Harris is not an island, but together with Lewis forms the largest of the Outer Hebrides, with Harris taking up the southern third. The two parts are divided by the long sea lochs of Loch Seaforth in the east and Loch Resort in the west, though this division is rarely shown on maps. Though joined, the two are very different in terms of geography. Harris is largely mountain and rock whereas Lewis is flat moorland.

Harris itself is almost split in two by the sea at An Tairbeart (Tarbert), the largest town and ferry terminal. To the north are the highest peaks in the Outer Hebrides, surrounded by some of the finest unspoilt wilderness in the whole country, while to the south are miles of wonderful sandy beaches and, on the east coast, an almost indescribably strange lunar landscape straight out of a science fiction film. With your own transport you could 'do' Harris in a day quite comfortably, but if the weather's good enough you'll want to spend more time and appreciate its precious natural beauty. There's a regular bus service between Tarbert and Stornoway, and a less frequent one that travels right around South Harris.

History of Harris

The separation of Harris and Lewis dates back to Norse times, when the island was divided between the two sons of Leod, progenitor of the Macleods. Harris remained in Macleod hands until 1834. The recent history of Harris is closely bound up with that of Lewis. Both were bought by the soap magnate, Lord Leverhulme, whose grandiose schemes for Lewis came to nothing. Leverhulme then turned his attentions to Harris, where the peaceful little village of An t-Ob (Obbe) was renamed Leverburgh and transformed into a bustling port with all manner of public works programmes under development. His death in 1925 brought an end to all his plans for Harris, and instead of becoming a town with a projected population of 10,000, Leverburgh reverted to being a sleepy village, with only the harbour, the roads and the change of name to show for it all.

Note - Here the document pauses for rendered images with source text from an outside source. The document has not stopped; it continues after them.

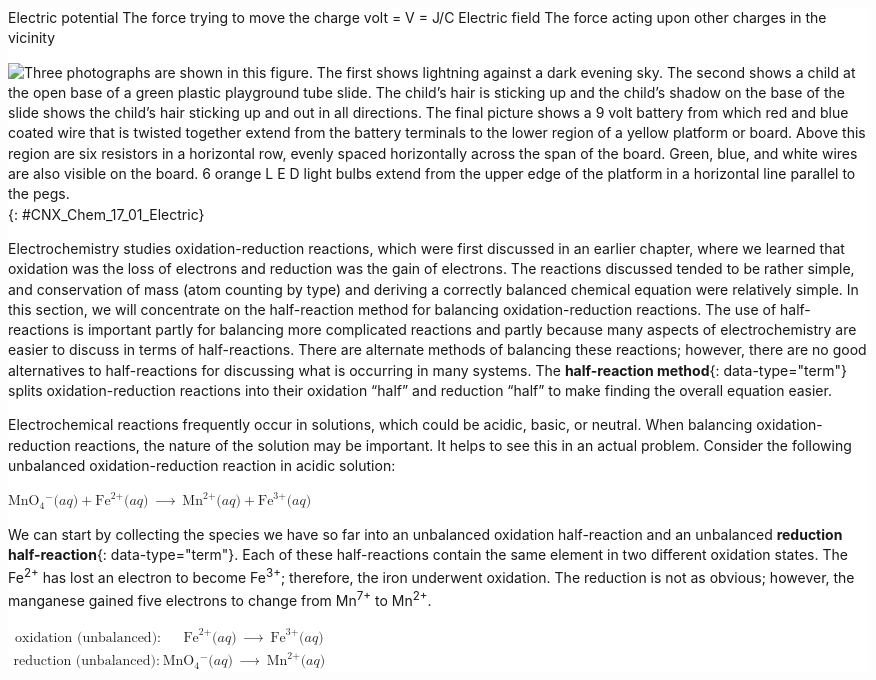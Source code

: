 </tr>
<tr valign="middle">
<td data-align="left">Electric potential</td>
<td data-align="left">The force trying to move the charge</td>
<td data-align="left">volt = V = J/C</td>
</tr>
<tr valign="middle">
<td data-align="left">Electric field</td>
<td data-align="left">The force acting upon other charges in the vicinity</td>
<td data-align="left" />
</tr>
</tbody></table>

 ![Three photographs are shown in this figure. The first shows lightning against a dark evening sky. The second shows a child at the open base of a green plastic playground tube slide. The child&#x2019;s hair is sticking up and the child&#x2019;s shadow on the base of the slide shows the child&#x2019;s hair sticking up and out in all directions. The final picture shows a 9 volt battery from which red and blue coated wire that is twisted together extend from the battery terminals to the lower region of a yellow platform or board. Above this region are six resistors in a horizontal row, evenly spaced horizontally across the span of the board. Green, blue, and white wires are also visible on the board. 6 orange L E D light bulbs extend from the upper edge of the platform in a horizontal line parallel to the pegs.](../resources/CNX_Chem_17_01_Electric.jpg "Electricity-related phenomena include lightning, accumulation of static electricity, and current produced by a battery. (credit left: modification of work by Thomas Bresson; credit middle: modification of work by Chris Darling; credit right: modification of work by Windell Oskay)"){: #CNX_Chem_17_01_Electric}

Electrochemistry studies oxidation-reduction reactions, which were first discussed in an earlier chapter, where we learned that oxidation was the loss of electrons and reduction was the gain of electrons. The reactions discussed tended to be rather simple, and conservation of mass (atom counting by type) and deriving a correctly balanced chemical equation were relatively simple. In this section, we will concentrate on the half-reaction method for balancing oxidation-reduction reactions. The use of half-reactions is important partly for balancing more complicated reactions and partly because many aspects of electrochemistry are easier to discuss in terms of half-reactions. There are alternate methods of balancing these reactions; however, there are no good alternatives to half-reactions for discussing what is occurring in many systems. The **half-reaction method**{: data-type="term"} splits oxidation-reduction reactions into their oxidation “half” and reduction “half” to make finding the overall equation easier.

Electrochemical reactions frequently occur in solutions, which could be acidic, basic, or neutral. When balancing oxidation-reduction reactions, the nature of the solution may be important. It helps to see this in an actual problem. Consider the following unbalanced oxidation-reduction reaction in acidic solution:

<div data-type="equation" class="equation">
<math xmlns="http://www.w3.org/1998/Math/MathML"><mrow><msub><mrow><mtext>MnO</mtext></mrow><mn>4</mn></msub><msup><mrow /><mtext>−</mtext></msup><mo stretchy="false">(</mo><mi>a</mi><mi>q</mi><mo stretchy="false">)</mo><mo>+</mo><msup><mrow><mtext>Fe</mtext></mrow><mrow><mn>2+</mn></mrow></msup><mo stretchy="false">(</mo><mi>a</mi><mi>q</mi><mo stretchy="false">)</mo><mspace width="0.2em" /><mo stretchy="false">⟶</mo><mspace width="0.2em" /><msup><mrow><mtext>Mn</mtext></mrow><mrow><mn>2+</mn></mrow></msup><mo stretchy="false">(</mo><mi>a</mi><mi>q</mi><mo stretchy="false">)</mo><mo>+</mo><msup><mrow><mtext>Fe</mtext></mrow><mrow><mn>3+</mn></mrow></msup><mo stretchy="false">(</mo><mi>a</mi><mi>q</mi><mo stretchy="false">)</mo></mrow></math>
</div>

We can start by collecting the species we have so far into an unbalanced oxidation half-reaction and an unbalanced **reduction half-reaction**{: data-type="term"}. Each of these half-reactions contain the same element in two different oxidation states. The Fe<sup>2+</sup> has lost an electron to become Fe<sup>3+</sup>; therefore, the iron underwent oxidation. The reduction is not as obvious; however, the manganese gained five electrons to change from Mn<sup>7+</sup> to Mn<sup>2+</sup>.

<div data-type="equation" class="equation">
<math xmlns="http://www.w3.org/1998/Math/MathML"><mtable columnalign="left"><mtr /><mtr><mtd><mtext>oxidation (unbalanced):</mtext><mspace width="1.6em" /><msup><mtext>Fe</mtext><mrow><mn>2+</mn></mrow></msup><mo stretchy="false">(</mo><mi>a</mi><mi>q</mi><mo stretchy="false">)</mo><mspace width="0.2em" /><mo stretchy="false">⟶</mo><mspace width="0.2em" /><msup><mtext>Fe</mtext><mrow><mn>3+</mn></mrow></msup><mo stretchy="false">(</mo><mi>a</mi><mi>q</mi><mo stretchy="false">)</mo></mtd></mtr><mtr><mtd><mtext>reduction (unbalanced):</mtext><mspace width="0.2em" /><msub><mtext>MnO</mtext><mn>4</mn></msub><msup><mrow /><mtext>−</mtext></msup><mo stretchy="false">(</mo><mi>a</mi><mi>q</mi><mo stretchy="false">)</mo><mspace width="0.2em" /><mo stretchy="false">⟶</mo><mspace width="0.2em" /><msup><mtext>Mn</mtext><mrow><mn>2+</mn></mrow></msup><mo stretchy="false">(</mo><mi>a</mi><mi>q</mi><mo stretchy="false">)</mo></mtd></mtr></mtable></math>
</div>
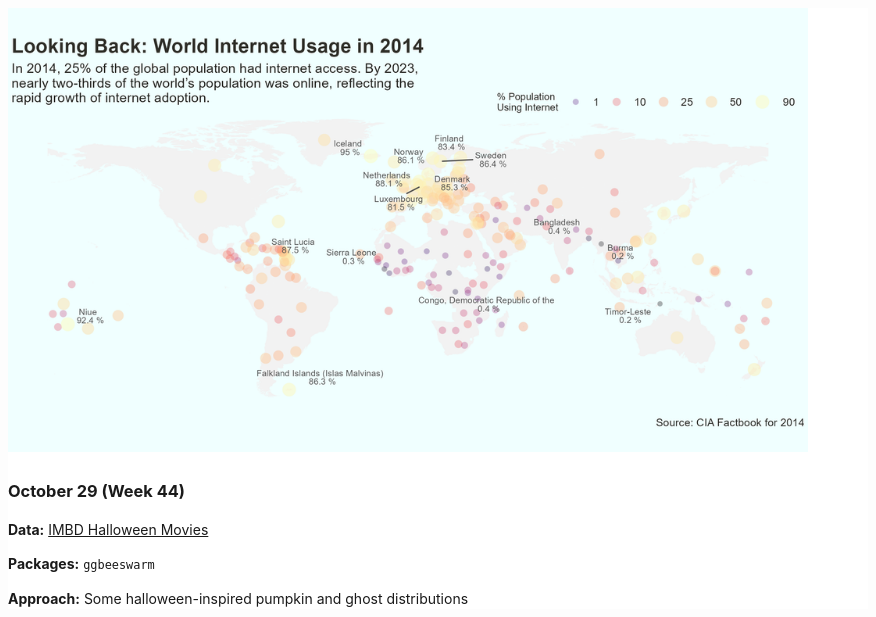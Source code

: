 <img src="products/tt_oct2224_ciadata.png" width="800">

### October 29 (Week 44)

**Data:** [IMBD Halloween Movies](https://developer.imdb.com/non-commercial-datasets/)

**Packages:** `ggbeeswarm`

**Approach:** Some halloween-inspired pumpkin and ghost distributions
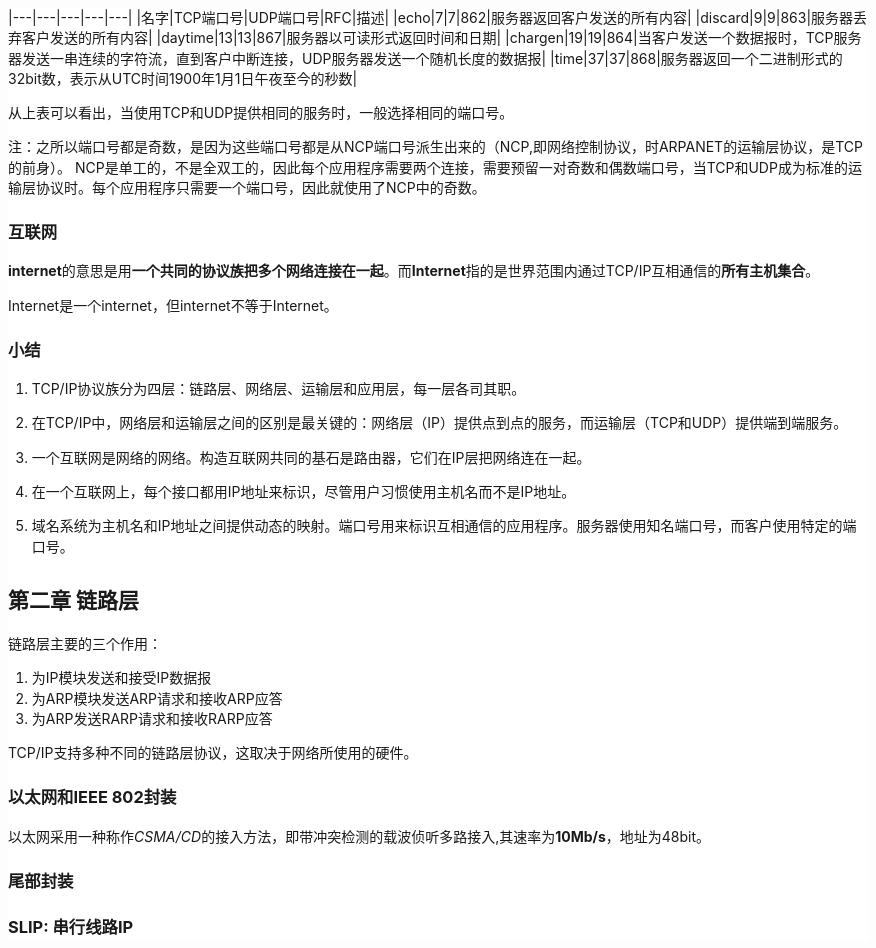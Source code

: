 |---|---|---|---|---|
|名字|TCP端口号|UDP端口号|RFC|描述|
|echo|7|7|862|服务器返回客户发送的所有内容|
|discard|9|9|863|服务器丢弃客户发送的所有内容|
|daytime|13|13|867|服务器以可读形式返回时间和日期|
|chargen|19|19|864|当客户发送一个数据报时，TCP服务器发送一串连续的字符流，直到客户中断连接，UDP服务器发送一个随机长度的数据报|
|time|37|37|868|服务器返回一个二进制形式的32bit数，表示从UTC时间1900年1月1日午夜至今的秒数|

从上表可以看出，当使用TCP和UDP提供相同的服务时，一般选择相同的端口号。

注：之所以端口号都是奇数，是因为这些端口号都是从NCP端口号派生出来的（NCP,即网络控制协议，时ARPANET的运输层协议，是TCP的前身）。
NCP是单工的，不是全双工的，因此每个应用程序需要两个连接，需要预留一对奇数和偶数端口号，当TCP和UDP成为标准的运输层协议时。每个应用程序只需要一个端口号，因此就使用了NCP中的奇数。

### 互联网 ###
**internet**的意思是用**一个共同的协议族把多个网络连接在一起**。而**Internet**指的是世界范围内通过TCP/IP互相通信的**所有主机集合**。

Internet是一个internet，但internet不等于Internet。

### 小结 ###
1. TCP/IP协议族分为四层：链路层、网络层、运输层和应用层，每一层各司其职。

2. 在TCP/IP中，网络层和运输层之间的区别是最关键的：网络层（IP）提供点到点的服务，而运输层（TCP和UDP）提供端到端服务。

3. 一个互联网是网络的网络。构造互联网共同的基石是路由器，它们在IP层把网络连在一起。

4. 在一个互联网上，每个接口都用IP地址来标识，尽管用户习惯使用主机名而不是IP地址。

5. 域名系统为主机名和IP地址之间提供动态的映射。端口号用来标识互相通信的应用程序。服务器使用知名端口号，而客户使用特定的端口号。

## 第二章 链路层 ##

链路层主要的三个作用：
1. 为IP模块发送和接受IP数据报
2. 为ARP模块发送ARP请求和接收ARP应答
3. 为ARP发送RARP请求和接收RARP应答

TCP/IP支持多种不同的链路层协议，这取决于网络所使用的硬件。

### 以太网和IEEE 802封装
以太网采用一种称作*CSMA/CD*的接入方法，即带冲突检测的载波侦听多路接入,其速率为**10Mb/s**，地址为48bit。



### 尾部封装 ###


### SLIP: 串行线路IP ###






























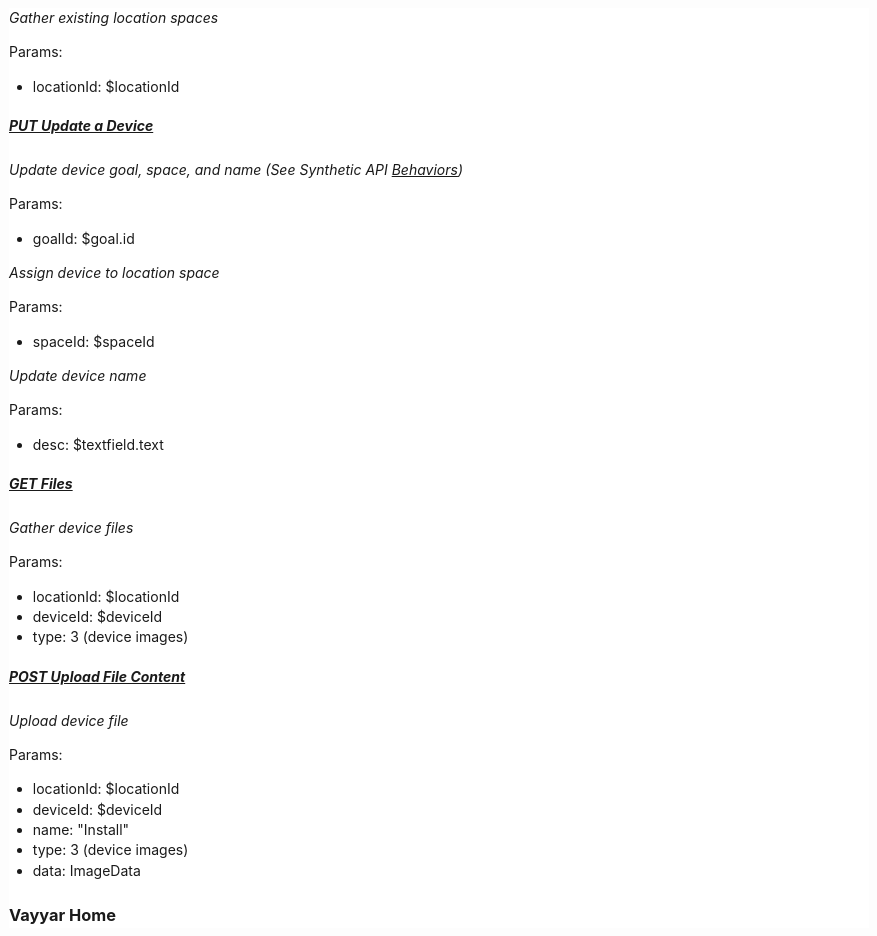 *Gather existing location spaces*

Params:
- locationId: $locationId

##### [PUT Update a Device](https://app.peoplepowerco.com/cloud/apidocs/cloud.html#tag/Devices/operation/Update%20Device)

*Update device goal, space, and name (See Synthetic API [Behaviors](synthetic_apis/behaviors.md))*

Params:
- goalId: $goal.id

*Assign device to location space*

Params:
- spaceId: $spaceId

*Update device name*

Params:
- desc: $textfield.text

##### [GET Files](https://app.peoplepowerco.com/cloud/apidocs/cloud.html#tag/Device-Files/operation/Get%20Device%20Files)

*Gather device files*

Params:
- locationId: $locationId
- deviceId: $deviceId
- type: 3 (device images)

##### [POST Upload File Content](https://app.peoplepowerco.com/cloud/apidocs/cloud.html#tag/Device-Files/operation/Upload%20Device%20File)

*Upload device file*

Params:
- locationId: $locationId
- deviceId: $deviceId
- name: "Install"
- type: 3 (device images)
- data: ImageData

### Vayyar Home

Since the Leverhulme era there has been no main source of employment for the population of 2,400 on Harris, though a successful fishing industry continues on Scalpaigh (Scalpay). There is still some crofting supplemented by the Harris Tweed industry, though most production is now in Lewis, and whatever employment can be found: road-works, crafts and tourism. The most recent project proposed for Harris, to create one of Europe's largest superquarries, is highly controversial and would involve destroying an area of outstanding natural beauty for the sake of perhaps only a few dozen jobs, with potentially disastrous consequences for the island's fragile tourist economy.